The reported ICD-9-CM condition code values were mapped to the appropriate clinical classification category prior to being collapsed to 3-digit ICD-9-CM condition codes. The result is that every record which has an ICD-9-CM diagnosis code also has a clinical classification code.
For confidentiality purposes, ICD-9-CM codes are recoded to broader codes by clinicians for conditions that occur fewer than four times within a year’s conditions file. CCS codes are assigned to the original fully-specified ICD-9-CM codes. When the original ICD-9-CM codes undergo recoding, no changes are made to the assigned CCS codes.

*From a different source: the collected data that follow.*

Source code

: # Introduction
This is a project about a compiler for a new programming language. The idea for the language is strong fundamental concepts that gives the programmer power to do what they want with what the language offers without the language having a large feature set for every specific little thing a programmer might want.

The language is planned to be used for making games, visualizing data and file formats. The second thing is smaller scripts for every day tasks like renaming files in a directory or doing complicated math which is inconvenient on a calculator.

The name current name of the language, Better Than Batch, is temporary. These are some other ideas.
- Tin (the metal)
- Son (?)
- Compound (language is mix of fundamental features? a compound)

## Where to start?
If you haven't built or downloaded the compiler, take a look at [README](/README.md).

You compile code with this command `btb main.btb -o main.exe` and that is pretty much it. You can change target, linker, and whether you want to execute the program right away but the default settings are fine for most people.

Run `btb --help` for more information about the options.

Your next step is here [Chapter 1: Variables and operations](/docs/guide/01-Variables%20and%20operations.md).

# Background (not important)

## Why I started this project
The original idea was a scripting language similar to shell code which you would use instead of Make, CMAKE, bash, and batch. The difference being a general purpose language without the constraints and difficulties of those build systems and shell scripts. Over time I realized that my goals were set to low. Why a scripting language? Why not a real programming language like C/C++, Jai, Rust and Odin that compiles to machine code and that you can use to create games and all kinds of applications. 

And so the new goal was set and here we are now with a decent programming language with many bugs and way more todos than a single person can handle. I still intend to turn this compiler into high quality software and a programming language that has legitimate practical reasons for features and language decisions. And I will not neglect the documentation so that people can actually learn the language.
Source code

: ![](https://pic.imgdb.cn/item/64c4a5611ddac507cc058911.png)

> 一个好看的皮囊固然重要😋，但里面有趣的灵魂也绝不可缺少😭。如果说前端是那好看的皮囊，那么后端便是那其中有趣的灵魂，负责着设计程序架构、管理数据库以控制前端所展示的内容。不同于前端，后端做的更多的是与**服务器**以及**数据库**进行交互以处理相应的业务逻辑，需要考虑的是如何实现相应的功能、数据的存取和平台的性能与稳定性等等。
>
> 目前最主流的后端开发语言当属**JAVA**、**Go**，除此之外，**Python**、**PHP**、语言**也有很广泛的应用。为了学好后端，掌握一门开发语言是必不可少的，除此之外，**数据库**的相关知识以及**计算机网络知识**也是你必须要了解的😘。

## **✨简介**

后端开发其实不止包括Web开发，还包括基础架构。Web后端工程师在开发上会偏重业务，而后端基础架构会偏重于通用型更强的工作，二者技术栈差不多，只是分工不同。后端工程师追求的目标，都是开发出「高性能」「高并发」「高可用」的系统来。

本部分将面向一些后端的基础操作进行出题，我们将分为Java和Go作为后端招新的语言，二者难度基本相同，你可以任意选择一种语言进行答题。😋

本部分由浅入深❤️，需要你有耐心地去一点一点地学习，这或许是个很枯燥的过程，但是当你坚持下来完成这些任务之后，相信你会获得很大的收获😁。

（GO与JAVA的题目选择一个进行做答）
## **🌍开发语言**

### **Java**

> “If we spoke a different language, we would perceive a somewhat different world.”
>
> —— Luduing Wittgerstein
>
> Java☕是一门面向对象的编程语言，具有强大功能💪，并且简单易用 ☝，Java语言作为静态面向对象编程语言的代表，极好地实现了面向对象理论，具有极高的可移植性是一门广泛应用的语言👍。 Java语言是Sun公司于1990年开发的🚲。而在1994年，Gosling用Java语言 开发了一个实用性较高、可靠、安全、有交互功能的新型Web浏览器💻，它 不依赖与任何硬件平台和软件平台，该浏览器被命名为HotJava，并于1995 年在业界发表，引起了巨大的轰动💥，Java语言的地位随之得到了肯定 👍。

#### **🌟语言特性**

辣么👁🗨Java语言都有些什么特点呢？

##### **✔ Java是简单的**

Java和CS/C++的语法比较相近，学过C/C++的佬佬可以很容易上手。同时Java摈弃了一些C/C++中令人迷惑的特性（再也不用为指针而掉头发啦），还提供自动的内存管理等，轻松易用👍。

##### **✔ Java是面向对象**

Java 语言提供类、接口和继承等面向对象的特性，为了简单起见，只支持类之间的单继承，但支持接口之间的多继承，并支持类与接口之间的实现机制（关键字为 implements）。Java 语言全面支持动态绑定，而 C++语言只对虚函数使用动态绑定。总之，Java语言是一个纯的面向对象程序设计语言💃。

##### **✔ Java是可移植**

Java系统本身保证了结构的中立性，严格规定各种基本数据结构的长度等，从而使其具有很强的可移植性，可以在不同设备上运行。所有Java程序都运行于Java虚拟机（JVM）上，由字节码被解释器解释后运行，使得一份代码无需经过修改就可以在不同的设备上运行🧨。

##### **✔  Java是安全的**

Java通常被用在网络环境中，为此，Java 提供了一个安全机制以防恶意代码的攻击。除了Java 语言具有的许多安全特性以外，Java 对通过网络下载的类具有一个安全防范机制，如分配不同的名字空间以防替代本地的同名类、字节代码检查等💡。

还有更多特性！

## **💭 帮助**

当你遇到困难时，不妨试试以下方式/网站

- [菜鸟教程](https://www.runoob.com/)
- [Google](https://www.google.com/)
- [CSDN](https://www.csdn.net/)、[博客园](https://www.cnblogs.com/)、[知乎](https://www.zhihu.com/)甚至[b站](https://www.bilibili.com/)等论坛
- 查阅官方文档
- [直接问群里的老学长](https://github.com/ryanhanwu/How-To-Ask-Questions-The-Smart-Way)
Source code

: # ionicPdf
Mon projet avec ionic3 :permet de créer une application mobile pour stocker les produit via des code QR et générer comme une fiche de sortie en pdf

As with ICD9CODX and ICD9PROX, professional coders followed specific guidelines in setting CCCODEX to a missing value. CCCODEX was coded -9 where the verbatim text fell into one of three categories: (1) the text indicated that the condition was unknown (e.g., DK); (2) the text indicated the condition could not be diagnosed by a doctor (e.g., doctor doesn’t know); or (3) the specified condition was not codeable and a procedure could not be discerned from the text. CCCODEX was coded -1 where the verbatim text strictly denotes a procedure and not a condition.
A small number (less than 1 percent) of clinical classification codes have been edited for confidentiality purposes. Table 3 in Appendix 2 provides weighted and unweighted frequencies for CCCODEX. Labels for all values of the variable CCCODEX, as shown in Table 3, are provided in the SAS programming statements included in this release (see the H146SU.TXT file).
In a small number of cases, clinical classification codes were further recoded to -9 if they denoted a pregnancy for a person younger than 16 or older than 44. There were 13 records recoded in this manner on the 2011 Medical Conditions File. The person’s age was determined by linking the 2011 Medical Conditions File to the 2010 and 2011 Person-Level Use PUFs. If the person’s age is under 16 or over 44 in the round in which the condition was reported, the appropriate clinical classification code was recoded to -9.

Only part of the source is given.